В любом случае, таким будет наш отправной пункт. Так как мы увидим во многих важных сопровождающих конституирование сакрального обычаях и дискурсах — прежде всего тех, которые касались позора и его аналогов в различных религиях — попытку кодировать это другое табу, которое первые этнологи и психоаналитики определили как предшествующее социальным образованиям: рядом со смертью — инцест. Структурная антропология Леви-Стросса показала, как все системы познания так называемого первобытного общества, и в частности мифы, являются позднейшим выделением на уровне символичности запрета, который давит на инцест и образует функцию означивания и одновременно — социальное целое. То, что нас интересует здесь, — не социально значимая ценность запрета на инцест между сыном и матерью, а внутренние как по отношению к субъективности, так к самой символической сущности, которую предполагает столкновение с женским, переустройства, а также кодирование, которое задается сообществами для того, чтобы сопровождать говорящего субъекта как можно дольше в этом путешествии. Отвращение, или путешествие на край ночи.
То, что мы обозначаем через «женское», вовсе не является первичной сущностью, оно проявится как «другое» без имени, с которым сталкивается субъективный опыт, когда он не останавливается лишь на проявлении своей идентичности. Если всякое Другое прилагается к троякому действию запрета отца, то речь здесь должна идти о столкновении, по ту сторону и посредством роли отца, с невыразимым иным — камнем преткновения наслаждения, как и письма.
В этом эссе мы оставим в стороне иную версию столкновения с женским, которое через отвращение и испуг оказывается экстатическим. «Озаренное светом лицо молодого персидского бога», о котором говорит Фрейд, точно так же, только в более светской манере, гордое признание Малларме быть этим «испуганным героем», «веселым» от того, что победил «неистовый жар», — обозначают иной способ соизмерять себя с невыразимым. Это столкновение является себя, по крайней мере нашей культуре, лишь в нескольких проблесках письма… Может быть, близок к этому смех Селина, по ту сторону ужаса.
В начале Тотема и Табу Фрейд сильно настаивал на том, что «человек испытывает глубокое неприятие своих прежних инцестуальных желаний» (с. 28). Он обращается к свойству «сакрального»: быть «пугающим», «опасным», «запретным», то есть «нечистым» (с. 29) и свойству всех табу: относится «как правило, к потребляемым предметам» (с. 32), к «нечистому» (с. 33). Избегание контакта, которое он здесь усматривает, он связывает лишь с навязчивостью и соответствующими культами, в то время как противоречивая враждебность напоминает ему о проекции параноика. Две структуры сводят угрозу, которая давит на субъекта в сторону отцовского полюса — того, что запрещает, разделяет, препятствует контакту (сына и матери?).

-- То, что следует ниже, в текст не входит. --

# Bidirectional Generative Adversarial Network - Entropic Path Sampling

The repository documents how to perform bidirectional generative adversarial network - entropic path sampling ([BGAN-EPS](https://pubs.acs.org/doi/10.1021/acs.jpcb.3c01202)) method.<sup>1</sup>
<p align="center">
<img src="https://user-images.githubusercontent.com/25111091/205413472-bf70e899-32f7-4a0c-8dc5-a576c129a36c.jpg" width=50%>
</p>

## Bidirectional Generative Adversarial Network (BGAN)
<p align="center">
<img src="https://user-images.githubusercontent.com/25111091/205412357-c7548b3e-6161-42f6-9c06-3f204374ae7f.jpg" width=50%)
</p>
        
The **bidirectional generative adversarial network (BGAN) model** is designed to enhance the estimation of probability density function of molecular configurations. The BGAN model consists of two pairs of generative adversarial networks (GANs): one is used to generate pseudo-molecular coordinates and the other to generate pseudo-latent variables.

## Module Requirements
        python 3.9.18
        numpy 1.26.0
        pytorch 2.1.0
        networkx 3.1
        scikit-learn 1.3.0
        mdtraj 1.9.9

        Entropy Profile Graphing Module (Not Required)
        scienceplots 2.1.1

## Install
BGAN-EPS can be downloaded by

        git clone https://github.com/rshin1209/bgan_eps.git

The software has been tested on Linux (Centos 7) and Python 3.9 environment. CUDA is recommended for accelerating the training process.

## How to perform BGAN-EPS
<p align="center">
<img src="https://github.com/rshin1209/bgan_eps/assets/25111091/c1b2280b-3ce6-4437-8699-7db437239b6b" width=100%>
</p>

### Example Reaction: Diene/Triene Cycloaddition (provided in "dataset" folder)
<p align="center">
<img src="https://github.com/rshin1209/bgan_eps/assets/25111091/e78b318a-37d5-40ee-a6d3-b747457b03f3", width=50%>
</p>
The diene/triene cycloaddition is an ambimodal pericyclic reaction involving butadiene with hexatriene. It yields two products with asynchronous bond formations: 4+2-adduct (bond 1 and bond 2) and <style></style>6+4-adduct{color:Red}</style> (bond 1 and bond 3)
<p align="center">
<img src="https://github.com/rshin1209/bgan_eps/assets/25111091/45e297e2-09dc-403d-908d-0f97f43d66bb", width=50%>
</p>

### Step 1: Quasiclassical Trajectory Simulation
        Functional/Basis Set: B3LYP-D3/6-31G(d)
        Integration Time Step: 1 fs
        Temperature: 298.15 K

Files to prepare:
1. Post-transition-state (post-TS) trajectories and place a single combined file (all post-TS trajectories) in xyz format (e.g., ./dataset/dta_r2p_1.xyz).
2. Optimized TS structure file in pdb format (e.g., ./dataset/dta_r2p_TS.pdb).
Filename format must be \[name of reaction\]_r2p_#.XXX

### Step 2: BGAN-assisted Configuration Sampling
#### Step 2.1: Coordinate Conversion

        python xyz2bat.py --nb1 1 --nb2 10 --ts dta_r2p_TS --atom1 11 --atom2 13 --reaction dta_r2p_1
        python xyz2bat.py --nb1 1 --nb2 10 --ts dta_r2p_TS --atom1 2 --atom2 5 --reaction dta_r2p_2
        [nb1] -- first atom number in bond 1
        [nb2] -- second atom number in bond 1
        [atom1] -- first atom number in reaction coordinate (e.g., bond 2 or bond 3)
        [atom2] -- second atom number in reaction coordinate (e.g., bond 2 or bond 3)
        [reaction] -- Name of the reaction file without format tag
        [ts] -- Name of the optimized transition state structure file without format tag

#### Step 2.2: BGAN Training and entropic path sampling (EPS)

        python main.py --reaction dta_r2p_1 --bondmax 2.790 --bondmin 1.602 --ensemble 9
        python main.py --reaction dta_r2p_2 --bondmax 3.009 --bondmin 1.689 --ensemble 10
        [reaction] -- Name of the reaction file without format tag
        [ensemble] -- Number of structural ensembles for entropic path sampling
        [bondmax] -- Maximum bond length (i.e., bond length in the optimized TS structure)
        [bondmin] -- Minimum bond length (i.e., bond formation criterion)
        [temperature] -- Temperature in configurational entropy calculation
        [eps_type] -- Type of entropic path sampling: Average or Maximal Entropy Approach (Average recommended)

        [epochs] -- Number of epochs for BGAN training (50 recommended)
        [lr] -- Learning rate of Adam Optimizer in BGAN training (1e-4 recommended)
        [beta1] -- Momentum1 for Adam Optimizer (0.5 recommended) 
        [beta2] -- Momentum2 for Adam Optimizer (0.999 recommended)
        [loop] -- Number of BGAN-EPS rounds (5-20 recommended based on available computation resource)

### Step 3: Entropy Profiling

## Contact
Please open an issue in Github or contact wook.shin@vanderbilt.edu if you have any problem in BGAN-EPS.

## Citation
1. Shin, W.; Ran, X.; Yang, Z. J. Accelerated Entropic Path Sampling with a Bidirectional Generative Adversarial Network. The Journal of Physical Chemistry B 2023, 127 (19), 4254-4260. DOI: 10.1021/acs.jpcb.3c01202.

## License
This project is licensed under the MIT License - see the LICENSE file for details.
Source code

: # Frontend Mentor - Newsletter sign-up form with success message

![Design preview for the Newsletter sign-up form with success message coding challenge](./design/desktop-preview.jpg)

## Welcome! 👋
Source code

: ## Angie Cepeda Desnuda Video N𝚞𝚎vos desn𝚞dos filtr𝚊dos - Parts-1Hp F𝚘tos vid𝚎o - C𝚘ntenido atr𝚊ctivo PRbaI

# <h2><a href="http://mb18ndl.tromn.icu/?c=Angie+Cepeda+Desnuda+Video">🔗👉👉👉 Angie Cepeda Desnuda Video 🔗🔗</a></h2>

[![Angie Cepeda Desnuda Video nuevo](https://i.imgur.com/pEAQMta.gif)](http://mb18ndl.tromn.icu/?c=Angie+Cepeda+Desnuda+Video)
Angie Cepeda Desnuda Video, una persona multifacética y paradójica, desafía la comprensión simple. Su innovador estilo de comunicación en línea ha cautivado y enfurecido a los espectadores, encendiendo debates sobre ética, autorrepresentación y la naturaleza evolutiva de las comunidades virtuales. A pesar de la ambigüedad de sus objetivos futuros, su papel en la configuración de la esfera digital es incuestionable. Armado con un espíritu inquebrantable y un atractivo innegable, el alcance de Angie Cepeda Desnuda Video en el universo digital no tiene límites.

Эта гипотеза подразумевает идиллическое отношение единоборства (мать-ребенок), которое, в той мере, в какой ему препятствует отец, превращается во внутреннее неприятие инцеста. Идея такого мягкого отношения единоборства вновь возникает, когда Фрейд формулирует гипотезу перехода от примитивной стаи к цивилизованному обществу, перехода, в котором сыновья, из «материнской любви» [82], и/или опираясь на «гомосексуальные чувства и практику» (с. 165), отказывались от обладания матерями и сестрами и создавали систему права сначала матриархального, и, наконец, патриархального.